CIDADANIA

Morre o músico potiguar Eri Galvão, jurado de Samba-Enredo das escolas de samba do Grupo Especial

Dos 73 anos que o músico potiguar e produtor Eri Galvão teve de vida, 34 foram dedicados ao júri das escolas de samba do Grupo Especial do Rio de Janeiro do quesito samba-enredo. Eri faleceu nesta segunda (15), no Hospital Pró-Cardíaco, no Rio de Janeiro. A causa da morte não foi divulgada.

Eri Galvão nasceu em Natal, mas já morava no Rio de Janeiro desde a década de 80. Antes de se mudar para o Rio, ele foi radialista e comandou um dos primeiros programas que unia música e entrevista no Rio Grande do Norte, o “Painel Musical”, da TV Universitária. O potiguar era um entusiasta da música brasileira, estudioso da Bossa Nova e tocava violão no Vinícius Piano Bar, no famoso bairro de Ipanema. O potiguar vem de uma família de artistas, como os compositores Babal, Galvão Filho e João Galvão.

No Rio de Janeiro Eri também trabalhou no SESC Nacional como produtor do “Projeto Brasileirinho”, ao lado de artistas como, Altamiro Carrilho, Paulinho da Viola, Martinho da Vila, conjunto Coisas Nossas e João Nogueira, entre outros. No ano de 2002, ele lançou o primeiro disco solo “Todos os sentidos”, com direção musical de Babal e projeto gráfico do Galvão Filho, seus irmãos.

A Fundação José Augusto emitiu nota de pesar pela morte do músico. O velório está programado para acontecer nesta terça (16), das 9h às 16h, no Cemitério Parque da Colina, em Niterói. A cerimônia de cremação será realizada na tarde de quarta (17), apenas com a presença de familiares.

NOTA DE PESAR

A Fundação José Augusto (FJA) lamenta profundamente a morte do produtor musical e compositor potiguar Eri Galvão, ocorrida aos 71 anos, nesta segunda-feira (15) no Rio de Janeiro, onde estava radicado há décadas.
Eri atuou como radialista e criou programas de sucessos nacionais e internacionais no rádio potiguar e durante anos, além de apresentar “Painel Musical”, um dos primeiros programas de música e entrevista da televisão do Rio Grande do Norte “..
Já no Rio de Janeiro trabalhou no SESC Nacional como produtor do “Projeto Brasileirinho”, ao lado de artistas como, Altamiro Carrilho, Paulinho da Viola, Martinho da Vila, conjunto Coisas Nossas e João Nogueira, entre outros.
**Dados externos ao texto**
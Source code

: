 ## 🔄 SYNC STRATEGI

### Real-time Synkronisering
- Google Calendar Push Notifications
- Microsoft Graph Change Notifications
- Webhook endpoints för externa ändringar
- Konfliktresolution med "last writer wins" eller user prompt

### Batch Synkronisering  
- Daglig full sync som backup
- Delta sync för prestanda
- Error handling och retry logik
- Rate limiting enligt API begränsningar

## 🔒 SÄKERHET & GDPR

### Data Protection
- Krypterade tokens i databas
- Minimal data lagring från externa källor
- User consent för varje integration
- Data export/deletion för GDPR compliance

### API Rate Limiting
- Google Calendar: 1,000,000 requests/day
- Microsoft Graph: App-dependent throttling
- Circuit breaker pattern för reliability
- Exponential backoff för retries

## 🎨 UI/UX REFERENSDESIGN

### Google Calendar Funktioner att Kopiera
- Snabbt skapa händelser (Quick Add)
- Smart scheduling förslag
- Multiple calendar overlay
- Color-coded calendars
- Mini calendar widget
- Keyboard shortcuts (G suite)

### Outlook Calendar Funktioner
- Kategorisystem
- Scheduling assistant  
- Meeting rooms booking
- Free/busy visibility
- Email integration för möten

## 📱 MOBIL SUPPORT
Desde 1988 participava como julgador no quesito Samba-Enredo no desfile das Escolas de Samba do Grupo Especial do Carnaval do Rio de Janeiro. Como musico atuou na noite carioca e fez apresentações internacionais.
Em 2002 lançou o primeiro disco solo “Todos os sentidos”, CD com direção musical de Babal e projeto gráfico do Galvão Filho, seus dois irmãos.
Eri Galvão era artista reconhecido além das fronteiras do Rio Grande do Norte com vasto currículo como produtor.

A FJA expressa pesar a familiares e amigos deste grande artista que contribuiu para o desenvolvimento da música potiguar.